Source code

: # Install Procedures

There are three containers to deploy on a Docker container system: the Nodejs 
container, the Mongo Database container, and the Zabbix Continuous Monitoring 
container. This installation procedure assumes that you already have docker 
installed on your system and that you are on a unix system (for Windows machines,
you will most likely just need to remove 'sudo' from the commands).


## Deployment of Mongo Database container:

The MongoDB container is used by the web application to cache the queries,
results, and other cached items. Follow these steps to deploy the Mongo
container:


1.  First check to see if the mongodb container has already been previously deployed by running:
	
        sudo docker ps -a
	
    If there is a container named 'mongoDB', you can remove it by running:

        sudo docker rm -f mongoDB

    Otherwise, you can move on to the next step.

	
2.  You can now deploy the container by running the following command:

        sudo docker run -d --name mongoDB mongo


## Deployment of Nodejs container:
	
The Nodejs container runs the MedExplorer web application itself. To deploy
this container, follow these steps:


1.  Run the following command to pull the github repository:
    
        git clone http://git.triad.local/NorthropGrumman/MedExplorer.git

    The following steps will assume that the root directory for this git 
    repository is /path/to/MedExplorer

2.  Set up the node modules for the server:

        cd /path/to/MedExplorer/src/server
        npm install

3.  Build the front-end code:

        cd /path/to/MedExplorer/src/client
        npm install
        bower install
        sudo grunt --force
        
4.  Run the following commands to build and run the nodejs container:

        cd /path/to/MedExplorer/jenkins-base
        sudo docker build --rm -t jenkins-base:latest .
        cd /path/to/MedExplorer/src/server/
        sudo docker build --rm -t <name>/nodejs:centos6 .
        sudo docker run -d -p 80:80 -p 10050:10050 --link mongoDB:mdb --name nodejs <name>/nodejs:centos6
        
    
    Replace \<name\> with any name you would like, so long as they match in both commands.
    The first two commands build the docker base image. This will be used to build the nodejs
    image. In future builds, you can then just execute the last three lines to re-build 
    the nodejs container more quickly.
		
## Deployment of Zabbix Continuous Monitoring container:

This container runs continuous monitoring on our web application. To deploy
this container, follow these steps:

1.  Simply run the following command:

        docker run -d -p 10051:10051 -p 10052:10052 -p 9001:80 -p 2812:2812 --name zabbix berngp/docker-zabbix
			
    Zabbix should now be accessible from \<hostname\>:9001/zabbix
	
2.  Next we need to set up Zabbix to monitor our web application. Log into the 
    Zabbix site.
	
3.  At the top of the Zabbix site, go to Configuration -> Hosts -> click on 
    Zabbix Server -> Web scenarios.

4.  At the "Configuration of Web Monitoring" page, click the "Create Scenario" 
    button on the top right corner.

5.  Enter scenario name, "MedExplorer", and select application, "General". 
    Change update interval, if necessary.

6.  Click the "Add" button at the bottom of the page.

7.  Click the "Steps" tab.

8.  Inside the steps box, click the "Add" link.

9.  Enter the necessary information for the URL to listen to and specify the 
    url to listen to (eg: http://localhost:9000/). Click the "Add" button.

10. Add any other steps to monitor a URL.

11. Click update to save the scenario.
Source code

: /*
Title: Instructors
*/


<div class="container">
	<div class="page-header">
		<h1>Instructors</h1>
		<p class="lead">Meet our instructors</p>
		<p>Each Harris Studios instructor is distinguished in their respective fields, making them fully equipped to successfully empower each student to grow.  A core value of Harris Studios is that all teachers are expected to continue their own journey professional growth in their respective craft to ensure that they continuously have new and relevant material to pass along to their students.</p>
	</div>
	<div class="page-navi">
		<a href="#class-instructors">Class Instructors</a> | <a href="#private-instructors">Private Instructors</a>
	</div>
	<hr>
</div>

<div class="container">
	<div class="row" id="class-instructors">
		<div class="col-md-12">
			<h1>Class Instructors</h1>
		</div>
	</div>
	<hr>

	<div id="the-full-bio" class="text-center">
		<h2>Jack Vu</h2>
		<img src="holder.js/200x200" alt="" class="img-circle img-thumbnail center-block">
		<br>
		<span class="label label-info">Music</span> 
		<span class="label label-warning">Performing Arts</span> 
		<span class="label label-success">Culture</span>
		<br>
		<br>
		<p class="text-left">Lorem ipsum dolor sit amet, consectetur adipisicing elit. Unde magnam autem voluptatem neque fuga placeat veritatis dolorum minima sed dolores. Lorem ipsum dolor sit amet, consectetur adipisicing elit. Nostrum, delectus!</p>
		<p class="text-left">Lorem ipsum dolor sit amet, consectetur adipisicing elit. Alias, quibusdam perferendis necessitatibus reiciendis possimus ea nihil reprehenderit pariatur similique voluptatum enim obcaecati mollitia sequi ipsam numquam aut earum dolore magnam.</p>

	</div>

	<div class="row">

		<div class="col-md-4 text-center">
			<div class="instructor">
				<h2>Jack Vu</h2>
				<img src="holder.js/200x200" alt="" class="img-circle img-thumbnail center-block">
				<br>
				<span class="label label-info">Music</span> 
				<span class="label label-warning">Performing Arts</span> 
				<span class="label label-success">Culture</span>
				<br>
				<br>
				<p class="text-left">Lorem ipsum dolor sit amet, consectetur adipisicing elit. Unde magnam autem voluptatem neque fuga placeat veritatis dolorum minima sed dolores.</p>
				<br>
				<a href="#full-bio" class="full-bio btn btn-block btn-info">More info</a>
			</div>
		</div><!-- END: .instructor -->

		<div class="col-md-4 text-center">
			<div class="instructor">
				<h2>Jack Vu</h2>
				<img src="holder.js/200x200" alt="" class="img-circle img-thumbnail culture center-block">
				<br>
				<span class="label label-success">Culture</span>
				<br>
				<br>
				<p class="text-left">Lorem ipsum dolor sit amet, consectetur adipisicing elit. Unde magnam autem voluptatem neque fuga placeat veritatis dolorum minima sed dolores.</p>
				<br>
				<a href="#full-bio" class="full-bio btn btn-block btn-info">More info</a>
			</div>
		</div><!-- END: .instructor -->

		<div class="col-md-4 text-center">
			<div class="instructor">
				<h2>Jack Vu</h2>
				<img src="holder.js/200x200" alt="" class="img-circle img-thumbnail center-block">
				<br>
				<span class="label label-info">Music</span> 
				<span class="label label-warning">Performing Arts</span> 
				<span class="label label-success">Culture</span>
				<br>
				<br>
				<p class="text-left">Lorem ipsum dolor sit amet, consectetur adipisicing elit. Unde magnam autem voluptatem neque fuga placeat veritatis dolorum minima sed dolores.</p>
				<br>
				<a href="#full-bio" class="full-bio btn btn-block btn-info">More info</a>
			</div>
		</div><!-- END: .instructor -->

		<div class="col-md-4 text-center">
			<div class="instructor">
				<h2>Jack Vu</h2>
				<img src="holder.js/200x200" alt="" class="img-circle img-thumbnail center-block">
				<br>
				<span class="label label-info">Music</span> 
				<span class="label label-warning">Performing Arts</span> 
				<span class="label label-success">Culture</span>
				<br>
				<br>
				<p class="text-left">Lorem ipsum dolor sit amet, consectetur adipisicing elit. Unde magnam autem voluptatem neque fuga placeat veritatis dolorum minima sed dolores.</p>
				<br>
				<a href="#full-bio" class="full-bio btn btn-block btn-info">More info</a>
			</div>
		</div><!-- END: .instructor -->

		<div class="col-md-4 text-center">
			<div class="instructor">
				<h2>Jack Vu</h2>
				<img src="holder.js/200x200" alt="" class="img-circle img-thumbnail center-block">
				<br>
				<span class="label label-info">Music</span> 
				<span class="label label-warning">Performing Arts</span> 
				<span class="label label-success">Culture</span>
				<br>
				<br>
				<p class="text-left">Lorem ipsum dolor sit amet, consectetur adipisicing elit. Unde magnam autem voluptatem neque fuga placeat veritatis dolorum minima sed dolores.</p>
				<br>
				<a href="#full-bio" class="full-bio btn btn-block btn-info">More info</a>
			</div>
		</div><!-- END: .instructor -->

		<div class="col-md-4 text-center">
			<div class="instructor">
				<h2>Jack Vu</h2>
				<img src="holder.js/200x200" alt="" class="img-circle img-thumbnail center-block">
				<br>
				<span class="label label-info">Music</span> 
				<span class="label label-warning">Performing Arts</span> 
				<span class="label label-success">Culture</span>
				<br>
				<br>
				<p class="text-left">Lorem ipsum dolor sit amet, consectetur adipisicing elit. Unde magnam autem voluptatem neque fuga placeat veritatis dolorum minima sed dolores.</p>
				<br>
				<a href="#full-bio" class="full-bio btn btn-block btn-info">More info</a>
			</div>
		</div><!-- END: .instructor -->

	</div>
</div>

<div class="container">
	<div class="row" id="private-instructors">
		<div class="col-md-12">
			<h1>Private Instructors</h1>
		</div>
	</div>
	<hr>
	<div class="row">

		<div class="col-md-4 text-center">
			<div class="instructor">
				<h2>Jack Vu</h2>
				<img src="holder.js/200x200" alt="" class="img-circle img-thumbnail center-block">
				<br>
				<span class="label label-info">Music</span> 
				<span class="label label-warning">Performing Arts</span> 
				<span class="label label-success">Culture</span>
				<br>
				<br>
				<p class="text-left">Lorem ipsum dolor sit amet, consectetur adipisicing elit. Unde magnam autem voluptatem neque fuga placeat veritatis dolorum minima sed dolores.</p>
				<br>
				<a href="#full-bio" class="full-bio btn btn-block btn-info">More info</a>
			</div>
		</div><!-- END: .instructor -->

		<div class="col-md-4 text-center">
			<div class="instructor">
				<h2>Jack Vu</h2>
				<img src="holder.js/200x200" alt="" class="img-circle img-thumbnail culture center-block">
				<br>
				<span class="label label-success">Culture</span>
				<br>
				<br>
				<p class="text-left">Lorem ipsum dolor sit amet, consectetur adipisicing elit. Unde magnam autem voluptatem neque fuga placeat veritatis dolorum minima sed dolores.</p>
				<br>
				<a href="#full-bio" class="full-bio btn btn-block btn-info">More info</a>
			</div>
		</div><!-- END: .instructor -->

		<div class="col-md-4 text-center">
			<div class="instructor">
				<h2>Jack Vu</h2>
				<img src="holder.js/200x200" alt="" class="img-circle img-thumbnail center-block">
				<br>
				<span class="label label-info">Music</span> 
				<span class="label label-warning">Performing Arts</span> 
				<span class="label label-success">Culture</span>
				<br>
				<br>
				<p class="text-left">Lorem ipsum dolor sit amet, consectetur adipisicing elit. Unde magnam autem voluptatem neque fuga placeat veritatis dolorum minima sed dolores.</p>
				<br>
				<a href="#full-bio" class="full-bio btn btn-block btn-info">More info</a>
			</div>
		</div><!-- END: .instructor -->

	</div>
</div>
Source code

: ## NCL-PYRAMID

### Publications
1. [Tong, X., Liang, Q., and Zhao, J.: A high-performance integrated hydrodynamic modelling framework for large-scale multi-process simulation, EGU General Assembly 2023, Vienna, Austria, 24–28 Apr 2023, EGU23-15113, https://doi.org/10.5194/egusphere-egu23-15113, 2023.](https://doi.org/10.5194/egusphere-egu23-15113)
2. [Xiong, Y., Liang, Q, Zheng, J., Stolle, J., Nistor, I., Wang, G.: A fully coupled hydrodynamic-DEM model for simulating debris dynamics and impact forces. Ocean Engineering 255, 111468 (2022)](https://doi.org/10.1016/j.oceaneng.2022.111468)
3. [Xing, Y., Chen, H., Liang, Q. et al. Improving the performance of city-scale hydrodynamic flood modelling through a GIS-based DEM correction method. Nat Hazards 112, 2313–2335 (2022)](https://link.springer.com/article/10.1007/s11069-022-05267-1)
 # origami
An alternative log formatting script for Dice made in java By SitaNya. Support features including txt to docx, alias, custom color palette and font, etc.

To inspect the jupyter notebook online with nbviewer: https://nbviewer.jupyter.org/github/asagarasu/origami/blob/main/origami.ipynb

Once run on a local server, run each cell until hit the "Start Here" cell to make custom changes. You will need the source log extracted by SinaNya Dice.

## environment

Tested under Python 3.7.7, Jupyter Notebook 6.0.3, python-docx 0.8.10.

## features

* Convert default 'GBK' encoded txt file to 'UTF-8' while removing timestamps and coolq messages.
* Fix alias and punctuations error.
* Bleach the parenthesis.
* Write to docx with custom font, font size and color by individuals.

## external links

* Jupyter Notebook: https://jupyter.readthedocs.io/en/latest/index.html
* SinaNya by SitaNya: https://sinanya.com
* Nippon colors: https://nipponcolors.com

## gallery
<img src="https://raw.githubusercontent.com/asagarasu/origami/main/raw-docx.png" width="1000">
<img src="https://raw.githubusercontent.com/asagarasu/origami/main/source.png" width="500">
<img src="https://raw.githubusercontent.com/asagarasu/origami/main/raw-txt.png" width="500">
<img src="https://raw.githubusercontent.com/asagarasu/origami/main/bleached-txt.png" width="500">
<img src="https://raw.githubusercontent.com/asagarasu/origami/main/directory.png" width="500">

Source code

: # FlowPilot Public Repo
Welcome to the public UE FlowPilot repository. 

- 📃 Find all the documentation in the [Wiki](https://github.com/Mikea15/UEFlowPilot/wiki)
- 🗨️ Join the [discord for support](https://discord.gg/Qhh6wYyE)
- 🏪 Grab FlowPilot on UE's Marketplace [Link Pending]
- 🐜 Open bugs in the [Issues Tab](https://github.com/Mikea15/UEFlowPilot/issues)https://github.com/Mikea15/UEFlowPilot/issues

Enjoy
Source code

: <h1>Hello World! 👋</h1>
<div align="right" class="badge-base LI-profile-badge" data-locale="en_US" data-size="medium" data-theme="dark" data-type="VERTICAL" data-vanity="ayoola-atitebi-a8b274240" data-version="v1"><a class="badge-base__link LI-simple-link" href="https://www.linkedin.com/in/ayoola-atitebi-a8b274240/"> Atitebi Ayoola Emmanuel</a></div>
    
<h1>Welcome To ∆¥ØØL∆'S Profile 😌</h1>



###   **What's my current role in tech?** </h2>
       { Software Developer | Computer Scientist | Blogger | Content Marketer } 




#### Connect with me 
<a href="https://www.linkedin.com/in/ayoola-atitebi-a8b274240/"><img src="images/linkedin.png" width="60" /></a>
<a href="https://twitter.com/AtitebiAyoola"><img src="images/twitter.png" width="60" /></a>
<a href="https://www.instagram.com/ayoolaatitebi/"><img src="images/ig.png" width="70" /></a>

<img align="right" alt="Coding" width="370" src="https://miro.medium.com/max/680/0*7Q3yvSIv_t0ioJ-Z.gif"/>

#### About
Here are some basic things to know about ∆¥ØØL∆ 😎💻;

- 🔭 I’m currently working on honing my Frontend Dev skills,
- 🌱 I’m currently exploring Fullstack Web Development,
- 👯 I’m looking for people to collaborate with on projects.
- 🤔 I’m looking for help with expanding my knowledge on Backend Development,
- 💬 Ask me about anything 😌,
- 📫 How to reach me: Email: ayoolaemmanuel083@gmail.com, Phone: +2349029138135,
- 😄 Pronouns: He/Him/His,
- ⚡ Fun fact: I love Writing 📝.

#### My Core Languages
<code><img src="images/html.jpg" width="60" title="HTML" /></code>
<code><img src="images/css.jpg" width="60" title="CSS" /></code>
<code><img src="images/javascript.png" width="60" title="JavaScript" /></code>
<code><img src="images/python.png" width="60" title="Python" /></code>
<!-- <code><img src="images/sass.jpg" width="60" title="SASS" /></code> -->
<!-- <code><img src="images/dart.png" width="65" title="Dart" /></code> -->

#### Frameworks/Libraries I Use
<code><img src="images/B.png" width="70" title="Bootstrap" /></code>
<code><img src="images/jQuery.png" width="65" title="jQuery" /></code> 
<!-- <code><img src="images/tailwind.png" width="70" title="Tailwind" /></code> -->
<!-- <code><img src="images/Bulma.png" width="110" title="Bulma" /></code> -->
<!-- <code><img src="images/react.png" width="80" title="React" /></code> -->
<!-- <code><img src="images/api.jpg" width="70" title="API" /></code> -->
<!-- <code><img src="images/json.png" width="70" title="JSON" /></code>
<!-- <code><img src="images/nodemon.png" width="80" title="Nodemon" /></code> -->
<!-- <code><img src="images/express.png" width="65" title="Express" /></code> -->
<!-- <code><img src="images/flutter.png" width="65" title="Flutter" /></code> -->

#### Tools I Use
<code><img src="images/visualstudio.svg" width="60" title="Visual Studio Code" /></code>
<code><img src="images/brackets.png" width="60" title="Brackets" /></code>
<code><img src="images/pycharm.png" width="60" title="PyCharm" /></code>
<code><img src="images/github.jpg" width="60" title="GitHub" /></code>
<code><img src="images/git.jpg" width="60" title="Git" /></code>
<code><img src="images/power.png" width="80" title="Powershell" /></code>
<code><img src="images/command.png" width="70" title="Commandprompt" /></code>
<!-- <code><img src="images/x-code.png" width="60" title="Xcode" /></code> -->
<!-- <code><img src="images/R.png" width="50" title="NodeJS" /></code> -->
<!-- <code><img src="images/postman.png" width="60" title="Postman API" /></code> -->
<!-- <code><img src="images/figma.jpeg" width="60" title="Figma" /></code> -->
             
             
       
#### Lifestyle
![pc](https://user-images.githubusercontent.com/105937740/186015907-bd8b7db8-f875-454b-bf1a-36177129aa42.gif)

══════════════════════════════

### Assignment
Set down, unchanged, only those lines above that fall between the line with "Build the front-end" and the line with "sudo docker build --rm -t <name>/nodejs:centos6", the two end lines included.

### Answer below
3.  Build the front-end code:

        cd /path/to/MedExplorer/src/client
        npm install
        bower install
        sudo grunt --force
        
4.  Run the following commands to build and run the nodejs container:

        cd /path/to/MedExplorer/jenkins-base
        sudo docker build --rm -t jenkins-base:latest .
        cd /path/to/MedExplorer/src/server/
        sudo docker build --rm -t <name>/nodejs:centos6 .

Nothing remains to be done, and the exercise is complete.